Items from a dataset
------------------------------------

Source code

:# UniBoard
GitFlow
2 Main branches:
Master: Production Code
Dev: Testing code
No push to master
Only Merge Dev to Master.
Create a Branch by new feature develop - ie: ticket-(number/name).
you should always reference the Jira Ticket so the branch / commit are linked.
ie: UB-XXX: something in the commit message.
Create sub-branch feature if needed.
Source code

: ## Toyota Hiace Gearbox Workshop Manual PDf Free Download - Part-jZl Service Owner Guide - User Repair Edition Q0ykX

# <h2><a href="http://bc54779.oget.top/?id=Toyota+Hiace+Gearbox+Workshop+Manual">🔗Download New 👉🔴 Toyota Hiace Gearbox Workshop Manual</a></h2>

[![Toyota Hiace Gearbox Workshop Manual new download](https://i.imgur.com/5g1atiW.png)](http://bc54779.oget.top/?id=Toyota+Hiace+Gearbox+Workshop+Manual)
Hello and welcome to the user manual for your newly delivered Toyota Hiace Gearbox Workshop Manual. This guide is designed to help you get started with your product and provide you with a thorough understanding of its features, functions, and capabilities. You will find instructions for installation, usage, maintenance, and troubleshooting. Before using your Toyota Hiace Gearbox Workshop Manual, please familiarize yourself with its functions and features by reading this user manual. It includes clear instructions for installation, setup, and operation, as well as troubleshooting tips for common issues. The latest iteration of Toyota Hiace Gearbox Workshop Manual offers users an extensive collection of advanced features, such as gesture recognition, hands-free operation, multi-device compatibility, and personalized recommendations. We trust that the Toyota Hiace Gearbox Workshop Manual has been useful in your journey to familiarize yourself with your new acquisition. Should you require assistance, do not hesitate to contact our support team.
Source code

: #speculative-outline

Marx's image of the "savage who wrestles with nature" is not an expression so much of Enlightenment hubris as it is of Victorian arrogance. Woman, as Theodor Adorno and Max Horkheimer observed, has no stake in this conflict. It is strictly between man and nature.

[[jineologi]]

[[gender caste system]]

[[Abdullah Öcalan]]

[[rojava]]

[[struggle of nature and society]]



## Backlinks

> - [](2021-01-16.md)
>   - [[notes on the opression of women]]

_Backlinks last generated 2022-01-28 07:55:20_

------------------------------------

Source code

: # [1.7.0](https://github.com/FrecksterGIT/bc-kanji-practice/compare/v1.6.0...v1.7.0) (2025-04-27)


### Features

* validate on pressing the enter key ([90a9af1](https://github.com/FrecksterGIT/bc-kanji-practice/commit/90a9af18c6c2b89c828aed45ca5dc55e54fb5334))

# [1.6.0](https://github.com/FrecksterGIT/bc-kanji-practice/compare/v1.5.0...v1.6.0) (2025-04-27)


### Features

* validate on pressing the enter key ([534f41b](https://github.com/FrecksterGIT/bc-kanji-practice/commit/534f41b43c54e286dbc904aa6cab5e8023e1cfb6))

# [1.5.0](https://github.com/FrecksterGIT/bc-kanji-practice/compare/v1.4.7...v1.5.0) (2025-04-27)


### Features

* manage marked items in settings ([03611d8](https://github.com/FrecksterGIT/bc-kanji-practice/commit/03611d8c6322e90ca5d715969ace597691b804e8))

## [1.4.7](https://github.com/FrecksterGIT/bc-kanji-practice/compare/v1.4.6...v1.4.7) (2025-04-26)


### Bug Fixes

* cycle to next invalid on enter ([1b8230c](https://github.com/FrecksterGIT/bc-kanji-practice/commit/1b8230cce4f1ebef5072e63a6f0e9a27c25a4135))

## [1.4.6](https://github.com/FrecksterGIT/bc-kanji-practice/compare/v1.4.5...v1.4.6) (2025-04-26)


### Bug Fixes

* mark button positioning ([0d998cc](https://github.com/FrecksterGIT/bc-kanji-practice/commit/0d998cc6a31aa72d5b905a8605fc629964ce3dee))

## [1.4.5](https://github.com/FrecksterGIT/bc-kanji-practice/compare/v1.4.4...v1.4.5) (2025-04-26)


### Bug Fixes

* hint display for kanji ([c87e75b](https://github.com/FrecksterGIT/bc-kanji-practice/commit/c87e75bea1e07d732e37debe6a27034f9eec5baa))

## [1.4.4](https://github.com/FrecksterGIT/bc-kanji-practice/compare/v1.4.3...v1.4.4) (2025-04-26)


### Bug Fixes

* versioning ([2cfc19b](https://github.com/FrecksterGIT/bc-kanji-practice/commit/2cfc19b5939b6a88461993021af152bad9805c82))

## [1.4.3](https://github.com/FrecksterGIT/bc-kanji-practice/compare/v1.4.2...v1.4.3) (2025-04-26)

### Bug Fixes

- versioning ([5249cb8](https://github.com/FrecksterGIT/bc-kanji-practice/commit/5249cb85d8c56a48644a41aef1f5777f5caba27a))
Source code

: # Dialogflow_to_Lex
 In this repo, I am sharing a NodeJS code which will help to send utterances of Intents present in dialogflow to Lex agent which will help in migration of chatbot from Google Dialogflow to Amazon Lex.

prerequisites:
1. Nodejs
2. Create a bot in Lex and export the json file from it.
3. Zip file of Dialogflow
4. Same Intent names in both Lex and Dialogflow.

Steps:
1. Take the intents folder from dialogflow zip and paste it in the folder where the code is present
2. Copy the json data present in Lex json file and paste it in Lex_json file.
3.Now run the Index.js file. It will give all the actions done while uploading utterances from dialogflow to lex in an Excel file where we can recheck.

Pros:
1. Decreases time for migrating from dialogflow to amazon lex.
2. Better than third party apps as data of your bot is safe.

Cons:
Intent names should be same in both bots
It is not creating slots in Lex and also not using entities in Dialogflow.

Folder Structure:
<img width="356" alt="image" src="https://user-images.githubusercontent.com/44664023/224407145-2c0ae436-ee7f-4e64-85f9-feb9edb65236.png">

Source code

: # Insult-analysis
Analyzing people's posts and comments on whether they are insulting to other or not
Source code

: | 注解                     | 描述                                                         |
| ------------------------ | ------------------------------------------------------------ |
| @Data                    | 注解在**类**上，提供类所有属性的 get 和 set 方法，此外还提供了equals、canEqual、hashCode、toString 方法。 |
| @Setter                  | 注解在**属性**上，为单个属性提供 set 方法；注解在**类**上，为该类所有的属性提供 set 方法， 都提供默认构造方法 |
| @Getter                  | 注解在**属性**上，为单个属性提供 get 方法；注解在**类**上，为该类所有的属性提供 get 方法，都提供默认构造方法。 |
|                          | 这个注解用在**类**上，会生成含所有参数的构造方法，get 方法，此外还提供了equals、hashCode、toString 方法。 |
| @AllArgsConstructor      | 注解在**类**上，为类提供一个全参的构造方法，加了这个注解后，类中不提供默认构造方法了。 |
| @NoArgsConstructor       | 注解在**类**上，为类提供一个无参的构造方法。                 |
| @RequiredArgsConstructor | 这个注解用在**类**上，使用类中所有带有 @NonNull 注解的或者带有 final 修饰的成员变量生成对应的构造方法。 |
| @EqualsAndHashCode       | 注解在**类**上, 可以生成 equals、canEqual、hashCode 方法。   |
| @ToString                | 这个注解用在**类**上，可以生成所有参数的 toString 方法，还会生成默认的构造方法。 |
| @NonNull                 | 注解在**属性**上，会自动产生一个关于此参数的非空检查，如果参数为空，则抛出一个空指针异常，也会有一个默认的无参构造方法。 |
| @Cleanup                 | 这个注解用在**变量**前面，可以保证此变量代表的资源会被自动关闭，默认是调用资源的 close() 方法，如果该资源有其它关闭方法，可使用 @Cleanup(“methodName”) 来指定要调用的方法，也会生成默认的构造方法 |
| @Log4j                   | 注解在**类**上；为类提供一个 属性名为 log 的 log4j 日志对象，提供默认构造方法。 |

------------------------------------

[What to do]
Among the records, find all lines that include the string "utterances" and return them.

[Solved exercise]
 In this repo, I am sharing a NodeJS code which will help to send utterances of Intents present in dialogflow to Lex agent which will help in migration of chatbot from Google Dialogflow to Amazon Lex.
3.Now run the Index.js file. It will give all the actions done while uploading utterances from dialogflow to lex in an Excel file where we can recheck.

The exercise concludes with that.